Jennifer Aniston was the “it” girl of the 90s (she continues, obviously, to be awesome). The 90s were also a time when toxic diet and exercise cultures had a firm, negative grasp on women. Suddenly, it seemed, starving ourselves was not enough to change our bodies — we were also asked to tone, firm, and shrink our bodies through movement.
Aniston knows this all too well, because now she’s opening up about how she was very much caught up in it, just like everybody else. This week she’s been detailing just how much she overdid exercise in her 20s, 30s, and 40s, as well as what a terrible impact it’s had on her mentally and physically.
Her takeaway? Women should be working out smarter, not harder. And doing something as hard as you can until you burn out isn’t healthy, ever.
First, she opened up to Vogue about how she had to “retain her brain” from all of the 90s overexercising programming.
“It used to be pounding, pounding, pounding. You had to get 45 minutes to an hour of cardio; otherwise, you weren’t getting a workout,” she said of her old ways. “Not only do you stress your body, you burn out — who wants to do that at all?”
She shared that things really changed for her when she suffered a serious back injury in 2021 — a wakeup call that she wasn’t treating her body right. She talked more about her relationship to exercise in InStyle.

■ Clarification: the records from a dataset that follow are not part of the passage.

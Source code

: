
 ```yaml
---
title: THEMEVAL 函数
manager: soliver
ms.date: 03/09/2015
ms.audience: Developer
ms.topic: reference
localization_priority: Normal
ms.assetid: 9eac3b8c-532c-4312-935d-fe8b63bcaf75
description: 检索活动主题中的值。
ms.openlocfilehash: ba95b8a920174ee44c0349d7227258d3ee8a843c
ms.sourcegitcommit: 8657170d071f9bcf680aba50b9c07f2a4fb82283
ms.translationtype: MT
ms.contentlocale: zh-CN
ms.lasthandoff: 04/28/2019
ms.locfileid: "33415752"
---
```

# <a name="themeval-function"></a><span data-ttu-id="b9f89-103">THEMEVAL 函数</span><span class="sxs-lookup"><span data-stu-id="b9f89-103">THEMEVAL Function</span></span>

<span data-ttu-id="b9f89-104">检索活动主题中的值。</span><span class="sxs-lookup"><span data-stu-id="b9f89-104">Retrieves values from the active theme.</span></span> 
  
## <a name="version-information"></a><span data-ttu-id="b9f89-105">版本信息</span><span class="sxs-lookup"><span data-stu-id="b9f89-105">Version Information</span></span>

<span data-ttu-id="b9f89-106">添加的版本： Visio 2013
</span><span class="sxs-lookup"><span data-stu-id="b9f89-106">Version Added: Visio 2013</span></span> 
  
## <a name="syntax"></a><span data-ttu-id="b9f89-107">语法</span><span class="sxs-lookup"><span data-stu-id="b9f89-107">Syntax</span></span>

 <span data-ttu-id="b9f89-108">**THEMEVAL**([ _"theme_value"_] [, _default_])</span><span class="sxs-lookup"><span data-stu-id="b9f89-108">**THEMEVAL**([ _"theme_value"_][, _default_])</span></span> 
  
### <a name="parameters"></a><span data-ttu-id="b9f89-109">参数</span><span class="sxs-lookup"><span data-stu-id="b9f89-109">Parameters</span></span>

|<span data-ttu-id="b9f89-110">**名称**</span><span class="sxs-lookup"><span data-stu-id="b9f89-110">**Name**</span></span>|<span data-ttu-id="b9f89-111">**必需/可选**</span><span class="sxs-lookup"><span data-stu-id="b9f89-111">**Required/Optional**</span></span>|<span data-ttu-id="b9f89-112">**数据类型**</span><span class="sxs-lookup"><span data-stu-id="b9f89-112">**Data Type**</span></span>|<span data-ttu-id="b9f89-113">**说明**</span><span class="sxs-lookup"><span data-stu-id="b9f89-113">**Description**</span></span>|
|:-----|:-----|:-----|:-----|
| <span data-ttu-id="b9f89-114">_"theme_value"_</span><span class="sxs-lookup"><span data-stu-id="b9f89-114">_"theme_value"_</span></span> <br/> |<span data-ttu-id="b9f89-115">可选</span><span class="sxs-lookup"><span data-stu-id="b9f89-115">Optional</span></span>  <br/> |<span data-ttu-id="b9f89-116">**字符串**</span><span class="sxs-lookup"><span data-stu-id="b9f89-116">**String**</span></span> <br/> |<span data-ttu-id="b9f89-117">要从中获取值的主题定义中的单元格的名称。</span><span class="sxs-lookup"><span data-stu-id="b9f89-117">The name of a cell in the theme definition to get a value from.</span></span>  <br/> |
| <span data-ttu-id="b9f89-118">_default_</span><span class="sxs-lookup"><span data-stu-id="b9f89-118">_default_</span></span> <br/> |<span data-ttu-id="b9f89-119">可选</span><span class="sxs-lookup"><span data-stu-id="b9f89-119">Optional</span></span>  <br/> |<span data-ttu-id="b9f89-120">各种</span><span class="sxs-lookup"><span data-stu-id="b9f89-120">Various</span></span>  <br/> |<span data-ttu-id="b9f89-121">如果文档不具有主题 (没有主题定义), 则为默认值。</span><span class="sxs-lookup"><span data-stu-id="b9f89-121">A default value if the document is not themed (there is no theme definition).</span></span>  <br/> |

"My physical therapist gave me a Barbie doll that's covered in Kinesio tape," she said, "to show every injury I've had in the last 15 years."
Now, her new philosophy is lower-impact workouts that energize her instead of wear her out, social exercising with friends, and no more repetitive, punishing activities. A new partnership with woman-led exercise company Pvolve also stresses everything that she’s learned the hard way about exercise and keeping her body healthy.
"I much prefer working out with friends," she said. "Doing your own workout by yourself, meh. If you get some good music going you can have fun, but I like to be guided. It's too easy for me to do things less correctly than I should."
Aniston also spoke about one of the worst comments for older women — you look great for your age — and how she actually feels better now then she did when she was younger and not treating herself as well.
“It drives me bananas, I can’t stand it,” she told Vogue. “That’s a habit of society that we have these markers like, ‘Well, you’re at that stage, so for your age… I don’t even understand what it means. I’m in better shape than I was in my 20s. I feel better in mind, body, and spirit. It’s all 100% better.”